■ Task to carry out ■
Lines in the listing below that include the word "Moole" need to be copied.

Data provided Block Start

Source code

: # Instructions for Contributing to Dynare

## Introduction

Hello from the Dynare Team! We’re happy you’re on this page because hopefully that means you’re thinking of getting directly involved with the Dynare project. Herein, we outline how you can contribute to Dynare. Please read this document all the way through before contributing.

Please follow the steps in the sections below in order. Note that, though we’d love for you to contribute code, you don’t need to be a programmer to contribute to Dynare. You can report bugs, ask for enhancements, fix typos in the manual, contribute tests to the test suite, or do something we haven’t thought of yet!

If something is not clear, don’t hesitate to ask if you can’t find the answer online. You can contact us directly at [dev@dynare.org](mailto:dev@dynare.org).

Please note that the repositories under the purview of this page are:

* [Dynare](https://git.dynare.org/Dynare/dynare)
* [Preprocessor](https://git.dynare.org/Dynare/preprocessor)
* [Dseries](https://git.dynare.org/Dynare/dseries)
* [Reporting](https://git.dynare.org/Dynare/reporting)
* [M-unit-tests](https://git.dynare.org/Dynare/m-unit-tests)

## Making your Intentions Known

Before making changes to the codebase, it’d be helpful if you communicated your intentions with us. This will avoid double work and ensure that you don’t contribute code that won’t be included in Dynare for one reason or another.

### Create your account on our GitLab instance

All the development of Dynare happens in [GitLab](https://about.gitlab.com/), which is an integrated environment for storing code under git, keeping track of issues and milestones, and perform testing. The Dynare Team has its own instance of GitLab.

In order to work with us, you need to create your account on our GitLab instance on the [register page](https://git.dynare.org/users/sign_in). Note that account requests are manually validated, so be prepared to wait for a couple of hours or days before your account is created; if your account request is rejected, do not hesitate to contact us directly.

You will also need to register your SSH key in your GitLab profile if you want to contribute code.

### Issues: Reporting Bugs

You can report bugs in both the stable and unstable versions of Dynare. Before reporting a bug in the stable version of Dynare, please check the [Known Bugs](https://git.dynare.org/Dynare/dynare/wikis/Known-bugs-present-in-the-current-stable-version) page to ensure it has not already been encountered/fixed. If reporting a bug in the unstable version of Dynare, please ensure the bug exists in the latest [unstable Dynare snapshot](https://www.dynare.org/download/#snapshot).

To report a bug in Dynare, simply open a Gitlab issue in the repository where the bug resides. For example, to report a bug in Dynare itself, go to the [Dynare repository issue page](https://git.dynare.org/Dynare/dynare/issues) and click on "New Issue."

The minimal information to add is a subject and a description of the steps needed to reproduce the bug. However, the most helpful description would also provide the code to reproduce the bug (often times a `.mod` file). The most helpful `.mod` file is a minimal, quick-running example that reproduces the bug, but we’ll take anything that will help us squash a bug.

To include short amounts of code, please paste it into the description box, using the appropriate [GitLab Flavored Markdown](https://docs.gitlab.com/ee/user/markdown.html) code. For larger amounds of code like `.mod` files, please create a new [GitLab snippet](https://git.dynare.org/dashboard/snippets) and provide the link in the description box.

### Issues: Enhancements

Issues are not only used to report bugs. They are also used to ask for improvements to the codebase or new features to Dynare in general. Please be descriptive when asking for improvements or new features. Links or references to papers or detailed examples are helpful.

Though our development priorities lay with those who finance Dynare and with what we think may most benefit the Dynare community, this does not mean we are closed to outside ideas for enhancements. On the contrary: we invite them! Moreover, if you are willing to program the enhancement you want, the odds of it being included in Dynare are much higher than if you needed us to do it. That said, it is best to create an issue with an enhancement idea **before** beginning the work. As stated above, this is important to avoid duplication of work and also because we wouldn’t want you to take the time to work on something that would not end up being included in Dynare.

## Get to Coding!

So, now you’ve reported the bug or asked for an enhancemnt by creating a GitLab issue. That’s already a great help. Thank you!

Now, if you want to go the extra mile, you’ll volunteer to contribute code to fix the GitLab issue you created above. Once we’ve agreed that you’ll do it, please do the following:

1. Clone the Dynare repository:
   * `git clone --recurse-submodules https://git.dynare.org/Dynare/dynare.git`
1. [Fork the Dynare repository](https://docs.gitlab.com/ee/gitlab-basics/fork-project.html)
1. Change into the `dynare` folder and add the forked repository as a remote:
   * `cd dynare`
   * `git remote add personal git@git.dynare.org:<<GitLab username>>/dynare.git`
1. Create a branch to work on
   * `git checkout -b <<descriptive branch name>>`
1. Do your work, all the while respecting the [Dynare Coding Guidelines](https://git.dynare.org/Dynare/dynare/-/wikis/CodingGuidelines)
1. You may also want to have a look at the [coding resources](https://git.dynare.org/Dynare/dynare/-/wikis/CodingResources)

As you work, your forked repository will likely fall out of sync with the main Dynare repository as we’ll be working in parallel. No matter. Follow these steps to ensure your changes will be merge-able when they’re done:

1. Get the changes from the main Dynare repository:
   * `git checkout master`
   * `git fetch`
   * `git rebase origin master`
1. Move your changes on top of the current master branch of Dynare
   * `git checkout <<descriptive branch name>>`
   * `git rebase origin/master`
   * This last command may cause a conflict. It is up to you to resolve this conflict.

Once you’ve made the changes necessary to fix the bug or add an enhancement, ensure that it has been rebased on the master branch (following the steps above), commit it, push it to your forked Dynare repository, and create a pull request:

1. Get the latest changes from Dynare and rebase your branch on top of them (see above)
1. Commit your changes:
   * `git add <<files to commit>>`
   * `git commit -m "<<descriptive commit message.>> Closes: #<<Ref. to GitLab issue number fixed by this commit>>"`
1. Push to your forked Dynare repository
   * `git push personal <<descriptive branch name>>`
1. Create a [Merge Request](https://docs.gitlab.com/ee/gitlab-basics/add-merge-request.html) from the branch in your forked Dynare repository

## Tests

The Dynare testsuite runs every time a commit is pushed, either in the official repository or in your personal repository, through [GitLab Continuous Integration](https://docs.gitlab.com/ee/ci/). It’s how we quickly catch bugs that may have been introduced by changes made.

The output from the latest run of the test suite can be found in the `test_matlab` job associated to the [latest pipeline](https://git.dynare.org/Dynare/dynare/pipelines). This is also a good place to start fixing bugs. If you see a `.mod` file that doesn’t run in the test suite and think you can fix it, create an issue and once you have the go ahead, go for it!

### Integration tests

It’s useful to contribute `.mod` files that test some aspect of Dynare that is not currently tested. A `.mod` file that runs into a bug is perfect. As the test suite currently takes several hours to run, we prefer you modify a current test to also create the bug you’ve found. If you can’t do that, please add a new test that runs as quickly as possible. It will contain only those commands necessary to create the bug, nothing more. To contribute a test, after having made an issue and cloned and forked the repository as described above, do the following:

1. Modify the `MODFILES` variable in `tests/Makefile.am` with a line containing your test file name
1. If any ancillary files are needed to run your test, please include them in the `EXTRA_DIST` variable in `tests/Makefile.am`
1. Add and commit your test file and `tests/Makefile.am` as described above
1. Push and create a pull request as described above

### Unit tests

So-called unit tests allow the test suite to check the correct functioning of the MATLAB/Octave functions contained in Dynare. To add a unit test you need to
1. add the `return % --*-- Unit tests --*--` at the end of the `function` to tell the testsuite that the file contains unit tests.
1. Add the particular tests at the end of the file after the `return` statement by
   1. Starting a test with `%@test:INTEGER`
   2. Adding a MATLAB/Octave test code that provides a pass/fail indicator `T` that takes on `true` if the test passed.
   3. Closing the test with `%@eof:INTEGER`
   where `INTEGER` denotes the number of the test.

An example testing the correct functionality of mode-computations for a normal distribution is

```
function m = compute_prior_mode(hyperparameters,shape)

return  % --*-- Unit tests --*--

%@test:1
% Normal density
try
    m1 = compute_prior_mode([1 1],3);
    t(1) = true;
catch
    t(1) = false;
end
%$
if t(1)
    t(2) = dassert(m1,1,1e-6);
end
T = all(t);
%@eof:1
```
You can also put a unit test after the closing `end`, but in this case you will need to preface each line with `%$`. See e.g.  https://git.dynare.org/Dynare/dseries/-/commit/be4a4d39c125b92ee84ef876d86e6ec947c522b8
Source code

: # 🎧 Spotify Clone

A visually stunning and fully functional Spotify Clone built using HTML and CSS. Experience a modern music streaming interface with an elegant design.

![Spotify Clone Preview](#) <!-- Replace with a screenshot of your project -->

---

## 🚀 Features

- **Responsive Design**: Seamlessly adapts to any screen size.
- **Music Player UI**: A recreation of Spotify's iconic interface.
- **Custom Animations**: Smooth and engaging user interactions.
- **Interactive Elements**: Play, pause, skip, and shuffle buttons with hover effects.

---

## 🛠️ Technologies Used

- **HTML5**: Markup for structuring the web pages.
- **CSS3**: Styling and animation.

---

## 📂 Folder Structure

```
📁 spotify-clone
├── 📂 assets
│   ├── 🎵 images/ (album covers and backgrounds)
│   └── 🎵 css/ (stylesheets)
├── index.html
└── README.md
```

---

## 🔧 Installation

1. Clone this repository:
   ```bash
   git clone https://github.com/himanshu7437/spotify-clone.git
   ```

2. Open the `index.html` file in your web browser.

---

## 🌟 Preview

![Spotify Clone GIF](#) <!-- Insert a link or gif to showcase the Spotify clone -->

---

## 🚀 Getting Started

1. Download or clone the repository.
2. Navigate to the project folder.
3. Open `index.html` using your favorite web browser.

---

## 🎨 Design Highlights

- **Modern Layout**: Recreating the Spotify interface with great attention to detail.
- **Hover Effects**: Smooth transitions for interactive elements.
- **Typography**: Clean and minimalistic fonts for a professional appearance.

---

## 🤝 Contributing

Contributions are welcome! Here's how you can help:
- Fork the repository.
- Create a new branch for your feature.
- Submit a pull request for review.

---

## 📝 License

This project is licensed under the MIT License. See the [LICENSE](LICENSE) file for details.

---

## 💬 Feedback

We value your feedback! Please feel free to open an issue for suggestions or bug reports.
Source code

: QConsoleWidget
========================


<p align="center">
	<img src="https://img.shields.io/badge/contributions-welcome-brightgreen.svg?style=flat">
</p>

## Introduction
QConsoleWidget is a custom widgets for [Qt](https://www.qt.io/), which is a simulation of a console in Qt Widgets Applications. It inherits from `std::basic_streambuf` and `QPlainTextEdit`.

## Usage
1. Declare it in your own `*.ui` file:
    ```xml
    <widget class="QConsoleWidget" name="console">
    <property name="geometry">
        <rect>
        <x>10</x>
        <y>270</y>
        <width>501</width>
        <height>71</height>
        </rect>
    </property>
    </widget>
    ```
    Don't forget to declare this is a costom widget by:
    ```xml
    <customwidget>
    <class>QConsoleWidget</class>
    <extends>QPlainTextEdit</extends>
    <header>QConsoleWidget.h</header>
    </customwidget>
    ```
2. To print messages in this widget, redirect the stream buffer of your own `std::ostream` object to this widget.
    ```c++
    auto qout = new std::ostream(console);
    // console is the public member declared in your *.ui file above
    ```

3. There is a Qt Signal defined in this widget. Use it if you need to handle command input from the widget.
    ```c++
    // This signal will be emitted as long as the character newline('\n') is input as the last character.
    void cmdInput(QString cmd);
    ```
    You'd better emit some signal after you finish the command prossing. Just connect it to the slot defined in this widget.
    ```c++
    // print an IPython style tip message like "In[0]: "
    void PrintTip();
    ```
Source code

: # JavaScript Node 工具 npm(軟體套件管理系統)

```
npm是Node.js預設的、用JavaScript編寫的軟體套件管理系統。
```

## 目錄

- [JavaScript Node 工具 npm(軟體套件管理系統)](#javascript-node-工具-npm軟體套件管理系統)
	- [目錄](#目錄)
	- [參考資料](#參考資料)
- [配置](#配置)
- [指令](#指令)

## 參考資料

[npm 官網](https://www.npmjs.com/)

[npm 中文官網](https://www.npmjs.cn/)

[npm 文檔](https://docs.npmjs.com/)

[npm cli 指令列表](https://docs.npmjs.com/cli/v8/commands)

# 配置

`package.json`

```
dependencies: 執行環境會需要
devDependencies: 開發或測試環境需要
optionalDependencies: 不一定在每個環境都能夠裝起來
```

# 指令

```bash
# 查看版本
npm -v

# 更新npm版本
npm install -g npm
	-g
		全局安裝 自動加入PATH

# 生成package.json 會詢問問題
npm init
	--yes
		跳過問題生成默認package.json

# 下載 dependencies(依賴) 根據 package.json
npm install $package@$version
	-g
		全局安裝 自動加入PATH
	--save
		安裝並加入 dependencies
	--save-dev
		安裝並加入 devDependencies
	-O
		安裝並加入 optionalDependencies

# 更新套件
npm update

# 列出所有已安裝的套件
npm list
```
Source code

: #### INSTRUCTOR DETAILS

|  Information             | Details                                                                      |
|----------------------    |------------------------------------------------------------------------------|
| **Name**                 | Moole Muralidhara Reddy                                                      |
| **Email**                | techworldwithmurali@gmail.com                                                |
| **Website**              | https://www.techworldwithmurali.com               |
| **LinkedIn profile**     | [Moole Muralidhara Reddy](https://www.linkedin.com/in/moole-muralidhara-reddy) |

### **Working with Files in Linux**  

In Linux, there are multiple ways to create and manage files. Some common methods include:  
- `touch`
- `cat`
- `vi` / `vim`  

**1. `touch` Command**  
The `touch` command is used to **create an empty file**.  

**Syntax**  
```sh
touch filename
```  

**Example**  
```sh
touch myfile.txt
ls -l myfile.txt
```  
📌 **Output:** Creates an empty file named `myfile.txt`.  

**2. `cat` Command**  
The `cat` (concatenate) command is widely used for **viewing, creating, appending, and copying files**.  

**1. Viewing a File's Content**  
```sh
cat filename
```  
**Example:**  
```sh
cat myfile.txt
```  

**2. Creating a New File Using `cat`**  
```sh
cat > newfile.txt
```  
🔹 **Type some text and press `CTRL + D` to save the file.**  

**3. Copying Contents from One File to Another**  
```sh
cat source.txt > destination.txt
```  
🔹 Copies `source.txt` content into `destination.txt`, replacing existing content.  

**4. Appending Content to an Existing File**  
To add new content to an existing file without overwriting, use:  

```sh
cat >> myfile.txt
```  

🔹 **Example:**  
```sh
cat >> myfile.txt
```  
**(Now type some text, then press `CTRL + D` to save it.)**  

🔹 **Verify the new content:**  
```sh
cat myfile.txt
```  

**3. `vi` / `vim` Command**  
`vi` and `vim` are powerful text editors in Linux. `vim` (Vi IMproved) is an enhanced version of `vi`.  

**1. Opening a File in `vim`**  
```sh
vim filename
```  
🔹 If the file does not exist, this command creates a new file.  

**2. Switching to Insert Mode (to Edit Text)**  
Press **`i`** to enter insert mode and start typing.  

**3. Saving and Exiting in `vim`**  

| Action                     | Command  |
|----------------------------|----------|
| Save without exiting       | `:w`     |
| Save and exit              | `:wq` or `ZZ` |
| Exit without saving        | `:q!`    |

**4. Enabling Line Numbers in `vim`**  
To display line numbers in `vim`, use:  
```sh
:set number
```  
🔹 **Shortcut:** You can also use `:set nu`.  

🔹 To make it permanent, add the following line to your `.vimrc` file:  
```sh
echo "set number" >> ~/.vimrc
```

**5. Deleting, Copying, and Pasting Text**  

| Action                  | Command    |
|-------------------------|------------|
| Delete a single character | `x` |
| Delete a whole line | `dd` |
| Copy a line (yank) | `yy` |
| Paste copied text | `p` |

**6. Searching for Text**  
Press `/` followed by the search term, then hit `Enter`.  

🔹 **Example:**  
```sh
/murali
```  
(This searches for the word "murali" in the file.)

Data provided Block End

■ Written response ■
| **Name**                 | Moole Muralidhara Reddy                                                      |
| **LinkedIn profile**     | [Moole Muralidhara Reddy](https://www.linkedin.com/in/moole-muralidhara-reddy) |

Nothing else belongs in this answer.